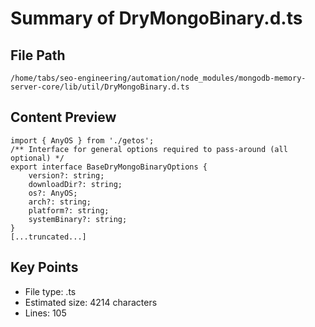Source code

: # Summary of DryMongoBinary.d.ts
  
## File Path
`/home/tabs/seo-engineering/automation/node_modules/mongodb-memory-server-core/lib/util/DryMongoBinary.d.ts`

## Content Preview
```
import { AnyOS } from './getos';
/** Interface for general options required to pass-around (all optional) */
export interface BaseDryMongoBinaryOptions {
    version?: string;
    downloadDir?: string;
    os?: AnyOS;
    arch?: string;
    platform?: string;
    systemBinary?: string;
}
[...truncated...]
```

## Key Points
- File type: .ts
- Estimated size: 4214 characters
- Lines: 105
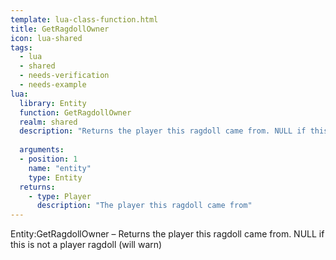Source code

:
 ```yaml
---
template: lua-class-function.html
title: GetRagdollOwner
icon: lua-shared
tags:
  - lua
  - shared
  - needs-verification
  - needs-example
lua:
  library: Entity
  function: GetRagdollOwner
  realm: shared
  description: "Returns the player this ragdoll came from. NULL if this is not a player ragdoll (will warn)"
  
  arguments:
  - position: 1
    name: "entity"
    type: Entity
  returns:
    - type: Player
      description: "The player this ragdoll came from"
---
```


<div class="lua__search__keywords">
Entity:GetRagdollOwner &#x2013; Returns the player this ragdoll came from. NULL if this is not a player ragdoll (will warn)
</div>
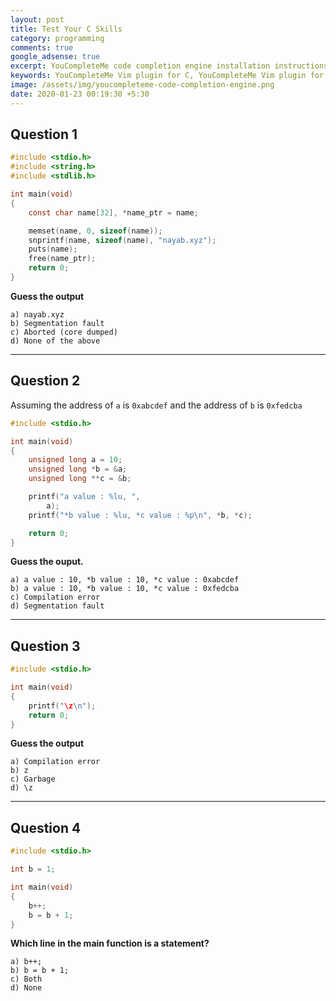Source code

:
 ```yaml
---
layout: post
title: Test Your C Skills
category: programming
comments: true
google_adsense: true
excerpt: YouCompleteMe code completion engine installation instructions in Debian/Ubuntu, configuration, customization for languages like C/C++, Objective C/C++, Rust, C#, Javascript/Typescript.
keywords: YouCompleteMe Vim plugin for C, YouCompleteMe Vim plugin for JavaScript, YouCompleteMe Vim plugin for Ubuntu Installation, YouCompleteMe Vundle plugin install, Vim code completion plugin, Vim code completion javascript, Vim code completion C, Vim CPP code complete
image: /assets/img/youcompleteme-code-completion-engine.png
date: 2020-01-23 00:19:30 +5:30
---
```

## Question 1

```C
#include <stdio.h>
#include <string.h>
#include <stdlib.h>

int main(void)
{
    const char name[32], *name_ptr = name;

    memset(name, 0, sizeof(name));
    snprintf(name, sizeof(name), "nayab.xyz");
    puts(name);
    free(name_ptr);
    return 0;
}
```
**Guess the output**
```
a) nayab.xyz  
b) Segmentation fault  
c) Aborted (core dumped)  
d) None of the above  
```
___

## Question 2
Assuming the address of `a` is `0xabcdef` and the address of `b` is `0xfedcba`

```C
#include <stdio.h>

int main(void)
{
    unsigned long a = 10;
    unsigned long *b = &a;
    unsigned long **c = &b;

    printf("a value : %lu, ",
        a);
    printf("*b value : %lu, *c value : %p\n", *b, *c);

    return 0;
}
```
**Guess the ouput.**
```
a) a value : 10, *b value : 10, *c value : 0xabcdef
b) a value : 10, *b value : 10, *c value : 0xfedcba
c) Compilation error
d) Segmentation fault
```
___
## Question 3
```C
#include <stdio.h>

int main(void)
{
    printf("\z\n");
    return 0;
}
```
**Guess the output**
```
a) Compilation error
b) z
c) Garbage
d) \z
```
___
## Question 4
```C
#include <stdio.h>

int b = 1;

int main(void)
{
    b++;
    b = b + 1;
}
```
**Which line in the main function is a statement?**
<!-- Expressions, including an assignment or a function call is a statement -->
```
a) b++;
b) b = b + 1;
c) Both
d) None
```
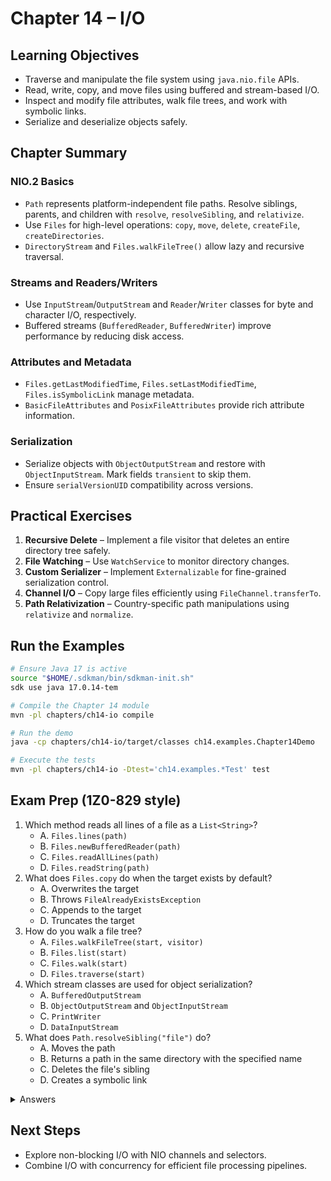 # Chapter 14 – I/O

## Learning Objectives
- Traverse and manipulate the file system using `java.nio.file` APIs.
- Read, write, copy, and move files using buffered and stream-based I/O.
- Inspect and modify file attributes, walk file trees, and work with symbolic links.
- Serialize and deserialize objects safely.

## Chapter Summary
### NIO.2 Basics
- `Path` represents platform-independent file paths. Resolve siblings, parents, and children with `resolve`, `resolveSibling`, and `relativize`.
- Use `Files` for high-level operations: `copy`, `move`, `delete`, `createFile`, `createDirectories`.
- `DirectoryStream` and `Files.walkFileTree()` allow lazy and recursive traversal.

### Streams and Readers/Writers
- Use `InputStream`/`OutputStream` and `Reader`/`Writer` classes for byte and character I/O, respectively.
- Buffered streams (`BufferedReader`, `BufferedWriter`) improve performance by reducing disk access.

### Attributes and Metadata
- `Files.getLastModifiedTime`, `Files.setLastModifiedTime`, `Files.isSymbolicLink` manage metadata.
- `BasicFileAttributes` and `PosixFileAttributes` provide rich attribute information.

### Serialization
- Serialize objects with `ObjectOutputStream` and restore with `ObjectInputStream`. Mark fields `transient` to skip them.
- Ensure `serialVersionUID` compatibility across versions.

## Practical Exercises
1. **Recursive Delete** – Implement a file visitor that deletes an entire directory tree safely.
2. **File Watching** – Use `WatchService` to monitor directory changes.
3. **Custom Serializer** – Implement `Externalizable` for fine-grained serialization control.
4. **Channel I/O** – Copy large files efficiently using `FileChannel.transferTo`.
5. **Path Relativization** – Country-specific path manipulations using `relativize` and `normalize`.

## Run the Examples
```bash
# Ensure Java 17 is active
source "$HOME/.sdkman/bin/sdkman-init.sh"
sdk use java 17.0.14-tem

# Compile the Chapter 14 module
mvn -pl chapters/ch14-io compile

# Run the demo
java -cp chapters/ch14-io/target/classes ch14.examples.Chapter14Demo

# Execute the tests
mvn -pl chapters/ch14-io -Dtest='ch14.examples.*Test' test
```

## Exam Prep (1Z0-829 style)
1. Which method reads all lines of a file as a `List<String>`?
   - A. `Files.lines(path)`
   - B. `Files.newBufferedReader(path)`
   - C. `Files.readAllLines(path)`
   - D. `Files.readString(path)`
2. What does `Files.copy` do when the target exists by default?
   - A. Overwrites the target
   - B. Throws `FileAlreadyExistsException`
   - C. Appends to the target
   - D. Truncates the target
3. How do you walk a file tree?
   - A. `Files.walkFileTree(start, visitor)`
   - B. `Files.list(start)`
   - C. `Files.walk(start)`
   - D. `Files.traverse(start)`
4. Which stream classes are used for object serialization?
   - A. `BufferedOutputStream`
   - B. `ObjectOutputStream` and `ObjectInputStream`
   - C. `PrintWriter`
   - D. `DataInputStream`
5. What does `Path.resolveSibling("file")` do?
   - A. Moves the path
   - B. Returns a path in the same directory with the specified name
   - C. Deletes the file's sibling
   - D. Creates a symbolic link

<details>
<summary>Answers</summary>
1: C  
2: B  
3: A  
4: B  
5: B  
</details>

## Next Steps
- Explore non-blocking I/O with NIO channels and selectors.
- Combine I/O with concurrency for efficient file processing pipelines.
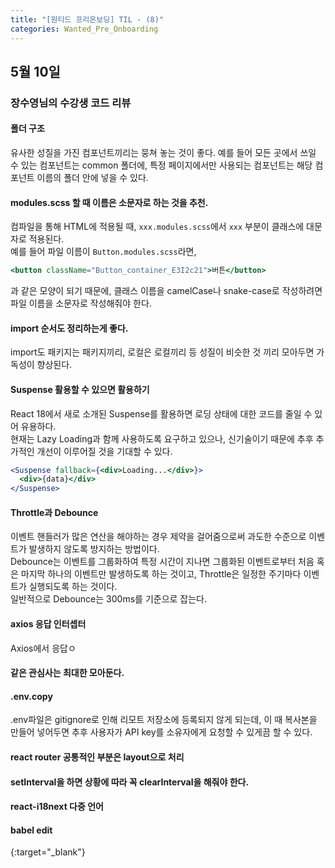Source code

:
 ```yaml
---
title: "[원티드 프리온보딩] TIL - (8)"
categories: Wanted_Pre_Onboarding
---
```


## 5월 10일

### 장수영님의 수강생 코드 리뷰

#### 폴더 구조

유사한 성질을 가진 컴포넌트끼리는 뭉쳐 놓는 것이 좋다. 예를 들어 모든 곳에서 쓰일 수 있는 컴포넌트는 common 폴더에, 특정 페이지에서만 사용되는 컴포넌트는 해당 컴포넌트 이름의 폴더 안에 넣을 수 있다.

#### modules.scss 할 때 이름은 소문자로 하는 것을 추천.

컴파일을 통해 HTML에 적용될 때, `xxx.modules.scss`에서 `xxx` 부분이 클래스에 대문자로 적용된다.  
예를 들어 파일 이름이 `Button.modules.scss`라면,

```jsx
<button className="Button_container_E3I2c21">버튼</button>
```

과 같은 모양이 되기 때문에, 클래스 이름을 camelCase나 snake-case로 작성하려면 파일 이름을 소문자로 작성해줘야 한다.

#### import 순서도 정리하는게 좋다.

import도 패키지는 패키지끼리, 로컬은 로컬끼리 등 성질이 비슷한 것 끼리 모아두면 가독성이 향상된다.

#### Suspense 활용할 수 있으면 활용하기

React 18에서 새로 소개된 Suspense를 활용하면 로딩 상태에 대한 코드를 줄일 수 있어 유용하다.  
현재는 Lazy Loading과 함께 사용하도록 요구하고 있으나, 신기술이기 때문에 추후 추가적인 개선이 이루어질 것을 기대할 수 있다.

```jsx
<Suspense fallback={<div>Loading...</div>}>
  <div>{data}</div>
</Suspense>
```

#### Throttle과 Debounce

이벤트 핸들러가 많은 연산을 해야하는 경우 제약을 걸어줌으로써 과도한 수준으로 이벤트가 발생하지 않도록 방지하는 방법이다.  
Debounce는 이벤트를 그룹화하여 특정 시간이 지나면 그룹화된 이벤트로부터 처음 혹은 마지막 하나의 이벤트만 발생하도록 하는 것이고, Throttle은 일정한 주기마다 이벤트가 실행되도록 하는 것이다.  
일반적으로 Debounce는 300ms를 기준으로 잡는다.

#### axios 응답 인터셉터

Axios에서 응답ㅇ

#### 같은 관심사는 최대한 모아둔다.

#### .env.copy

.env파일은 gitignore로 인해 리모트 저장소에 등록되지 않게 되는데, 이 때 복사본을 만들어 넣어두면 추후 사용자가 API key를 소유자에게 요청할 수 있게끔 할 수 있다.

#### react router 공통적인 부분은 layout으로 처리

#### setInterval을 하면 상황에 따라 꼭 clearInterval을 해줘야 한다.

#### react-i18next 다중 언어

#### babel edit

{:target="\_blank"}
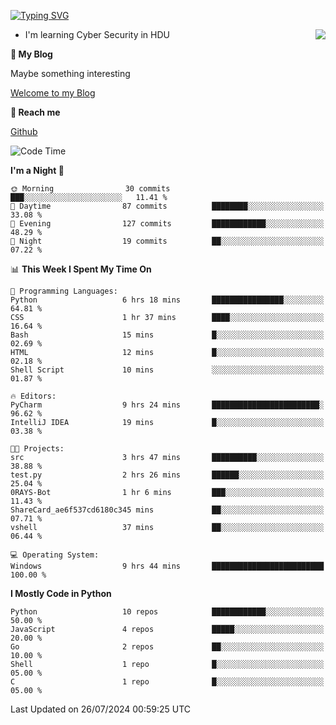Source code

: [![Typing SVG](https://readme-typing-svg.herokuapp.com?font=Fira+Code&pause=1000&random=false&width=450&height=60&lines=Hello+%F0%9F%91%8B%F0%9F%8F%BB;I'm+JBNRZ)](https://git.io/typing-svg)

<a href="#">
  <img align="right" src="https://github-readme-stats.vercel.app/api?username=JBNRZ&show_icons=true&bg_color=15,f2f7fd,E0EAFC" />
</a>

- I'm learning Cyber Security in HDU

 **🌱 My Blog**

Maybe something interesting

[Welcome to my Blog](https://jbnrz.com.cn/)

 **💬 Reach me** 

[Github](https://github.com/JBNRZ)


<!--START_SECTION:waka-->
![Code Time](http://img.shields.io/badge/Code%20Time-615%20hrs%207%20mins-blue)

**I'm a Night 🦉** 

```text
🌞 Morning                30 commits          ███░░░░░░░░░░░░░░░░░░░░░░   11.41 % 
🌆 Daytime                87 commits          ████████░░░░░░░░░░░░░░░░░   33.08 % 
🌃 Evening                127 commits         ████████████░░░░░░░░░░░░░   48.29 % 
🌙 Night                  19 commits          ██░░░░░░░░░░░░░░░░░░░░░░░   07.22 % 
```


📊 **This Week I Spent My Time On** 

```text
💬 Programming Languages: 
Python                   6 hrs 18 mins       ████████████████░░░░░░░░░   64.81 % 
CSS                      1 hr 37 mins        ████░░░░░░░░░░░░░░░░░░░░░   16.64 % 
Bash                     15 mins             █░░░░░░░░░░░░░░░░░░░░░░░░   02.69 % 
HTML                     12 mins             █░░░░░░░░░░░░░░░░░░░░░░░░   02.18 % 
Shell Script             10 mins             ░░░░░░░░░░░░░░░░░░░░░░░░░   01.87 % 

🔥 Editors: 
PyCharm                  9 hrs 24 mins       ████████████████████████░   96.62 % 
IntelliJ IDEA            19 mins             █░░░░░░░░░░░░░░░░░░░░░░░░   03.38 % 

🐱‍💻 Projects: 
src                      3 hrs 47 mins       ██████████░░░░░░░░░░░░░░░   38.88 % 
test.py                  2 hrs 26 mins       ██████░░░░░░░░░░░░░░░░░░░   25.04 % 
0RAYS-Bot                1 hr 6 mins         ███░░░░░░░░░░░░░░░░░░░░░░   11.43 % 
ShareCard_ae6f537cd6180c345 mins             ██░░░░░░░░░░░░░░░░░░░░░░░   07.71 % 
vshell                   37 mins             ██░░░░░░░░░░░░░░░░░░░░░░░   06.44 % 

💻 Operating System: 
Windows                  9 hrs 44 mins       █████████████████████████   100.00 % 
```

**I Mostly Code in Python** 

```text
Python                   10 repos            ████████████░░░░░░░░░░░░░   50.00 % 
JavaScript               4 repos             █████░░░░░░░░░░░░░░░░░░░░   20.00 % 
Go                       2 repos             ██░░░░░░░░░░░░░░░░░░░░░░░   10.00 % 
Shell                    1 repo              █░░░░░░░░░░░░░░░░░░░░░░░░   05.00 % 
C                        1 repo              █░░░░░░░░░░░░░░░░░░░░░░░░   05.00 % 
```




 Last Updated on 26/07/2024 00:59:25 UTC
<!--END_SECTION:waka-->

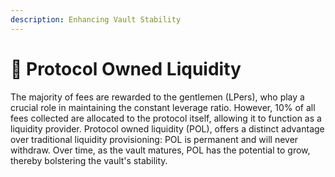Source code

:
 ```yaml
---
description: Enhancing Vault Stability
---
```


# 🌱 Protocol Owned Liquidity

The majority of fees are rewarded to the gentlemen (LPers), who play a crucial role in maintaining the constant leverage ratio. However, 10% of all fees collected are allocated to the protocol itself, allowing it to function as a liquidity provider. Protocol owned liquidity (POL), offers a distinct advantage over traditional liquidity provisioning: POL is permanent and will never withdraw. Over time, as the vault matures, POL has the potential to grow, thereby bolstering the vault's stability.
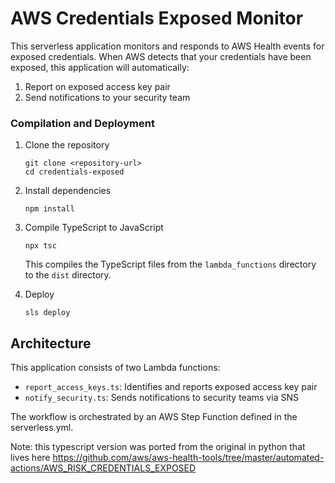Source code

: # AWS Credentials Exposed Monitor

This serverless application monitors and responds to AWS Health events for exposed credentials. When AWS detects that your credentials have been exposed, this application will automatically:

1. Report on exposed access key pair
2. Send notifications to your security team

### Compilation and Deployment

1. Clone the repository
   ```
   git clone <repository-url>
   cd credentials-exposed
   ```

2. Install dependencies
   ```
   npm install
   ```

3. Compile TypeScript to JavaScript
   ```
   npx tsc
   ```
   This compiles the TypeScript files from the `lambda_functions` directory to the `dist` directory.

4. Deploy
   ```
   sls deploy
   ```
   
## Architecture

This application consists of two Lambda functions:

- `report_access_keys.ts`: Identifies and reports exposed access key pair
- `notify_security.ts`: Sends notifications to security teams via SNS

The workflow is orchestrated by an AWS Step Function defined in the serverless.yml.

Note: this typescript version was ported from the original in python that lives here https://github.com/aws/aws-health-tools/tree/master/automated-actions/AWS_RISK_CREDENTIALS_EXPOSED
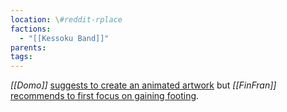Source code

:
 ```yaml
---
location: \#reddit-rplace
factions:
  - "[[Kessoku Band]]"
parents: 
tags: 
---
```

*[[Domo]]* [suggests to create an animated artwork](https://discord.com/channels/1093664259273130084/1131230952119615600/1131456395783458847) but *[[FinFran]]* [recommends to first focus on gaining footing](https://discord.com/channels/1093664259273130084/1131230952119615600/1131457897713385542).
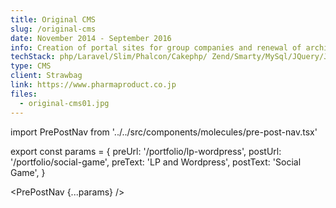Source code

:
 ```yaml
---
title: Original CMS
slug: /original-cms
date: November 2014 - September 2016
info: Creation of portal sites for group companies and renewal of architect office sites
techStack: php/Laravel/Slim/Phalcon/Cakephp/ Zend/Smarty/MySql/JQuery/JavaScript
type: CMS
client: Strawbag
link: https://www.pharmaproduct.co.jp
files:
  - original-cms01.jpg
---
```


import PrePostNav from '../../src/components/molecules/pre-post-nav.tsx'

export const params = {
preUrl: '/portfolio/lp-wordpress',
postUrl: '/portfolio/social-game',
preText: 'LP and Wordpress',
postText: 'Social Game',
}

<PrePostNav {...params} />
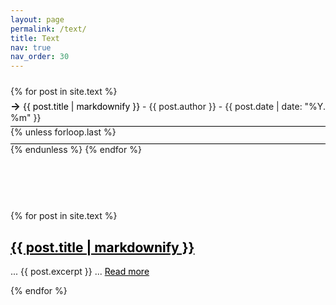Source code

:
 ```yaml
---
layout: page
permalink: /text/
title: Text
nav: true
nav_order: 30
---
```


<div class="post-info">
  <ul style="list-style: none; padding-left: 0;">
    <li style="padding: 5px 0; font-weight: bold; text-decoration: underline;"></li>
    {% for post in site.text %}
      <li style="border-bottom: 1px solid black; padding: 5px 0;">
        <span style="font-size: 120%; font-weight: bold;">&rarr;</span> <a href="{{ post.url }}" style="color: black; text-decoration: none;">{{ post.title | markdownify }}</a> - {{ post.author }} - {{ post.date | date: "%Y. %m" }}
      </li>
      {% unless forloop.last %}
        <li style="border-bottom: 1px solid black; padding: 5px 0;"></li>
      {% endunless %}
    {% endfor %}
    <li style="padding: 5px 0; font-weight: bold; text-decoration: underline;"></li>
  </ul>
</div>

<!-- Add spacing -->
<br><br><br>


<!-- Posts List -->
<div class="posts">
  {% for post in site.text %}
    <article>
      <h2><a href="{{ post.url }}" style="color: black;">{{ post.title | markdownify }}</a></h2>
      <p>... {{ post.excerpt }} ... <a href="{{ post.url }}" style="color: black;">Read more</a></p>
    </article>
  {% endfor %}
</div>
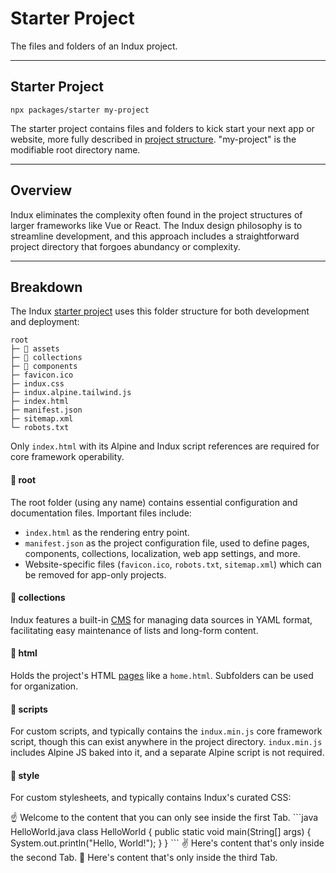 # Starter Project
The files and folders of an Indux project.

---

## Starter Project

```node
npx packages/starter my-project
```

The starter project contains files and folders to kick start your next app or website, more fully described in [project structure](/projects/starter-project). "my-project" is the modifiable root directory name.

---

## Overview
Indux eliminates the complexity often found in the project structures of larger frameworks like Vue or React. The Indux design philosophy is to streamline development, and this approach includes a straightforward project directory that forgoes abundancy or complexity.

---

## Breakdown
The Indux [starter project](/getting-started/setup) uses this folder structure for both development and deployment:
```
root
├─ 📁 assets
├─ 📁 collections
├─ 📁 components
├─ favicon.ico
├─ indux.css
├─ indux.alpine.tailwind.js
├─ index.html
├─ manifest.json
├─ sitemap.xml
└─ robots.txt
```
<Note>Only `index.html` with its Alpine and Indux script references are required for core framework operability.</Note>

#### 📁 root
The root folder (using any name) contains essential configuration and documentation files. Important files include:
- `index.html` as the rendering entry point.
- `manifest.json` as the project configuration file, used to define pages, components, collections, localization, web app settings, and more.
- Website-specific files (`favicon.ico`, `robots.txt`, `sitemap.xml`) which can be removed for app-only projects.

#### 📁 collections
Indux features a built-in [CMS](docs/cms-collections) for managing data sources in YAML format, facilitating easy maintenance of lists and long-form content.

#### 📁 html
Holds the project's HTML [pages](/pages) like a `home.html`. Subfolders can be used for organization.

#### 📁 scripts
For custom scripts, and typically contains the `indux.min.js` core framework script, though this can exist anywhere in the project directory.
<Note>`indux.min.js` includes Alpine JS baked into it, and a separate Alpine script is not required.</Note>

#### 📁 style
For custom stylesheets, and typically contains Indux's curated CSS:
<StylesheetList />

<Tabs>
  <Tab title="First Tab">
    ☝️ Welcome to the content that you can only see inside the first Tab.
    ```java HelloWorld.java
      class HelloWorld {
          public static void main(String[] args) {
              System.out.println("Hello, World!");
          }
      }
    ```
  </Tab>
  <Tab title="Second Tab">
    ✌️ Here's content that's only inside the second Tab.
  </Tab>
  <Tab title="Third Tab">
    💪 Here's content that's only inside the third Tab.
  </Tab>
</Tabs>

◆ ◆ ◆ ◆ ◆

- **About this exercise**
Return a copy of every line in the records that includes the string "Ubuntu".

- **Task result**
excerpt: YouCompleteMe code completion engine installation instructions in Debian/Ubuntu, configuration, customization for languages like C/C++, Objective C/C++, Rust, C#, Javascript/Typescript.
keywords: YouCompleteMe Vim plugin for C, YouCompleteMe Vim plugin for JavaScript, YouCompleteMe Vim plugin for Ubuntu Installation, YouCompleteMe Vundle plugin install, Vim code completion plugin, Vim code completion javascript, Vim code completion C, Vim CPP code complete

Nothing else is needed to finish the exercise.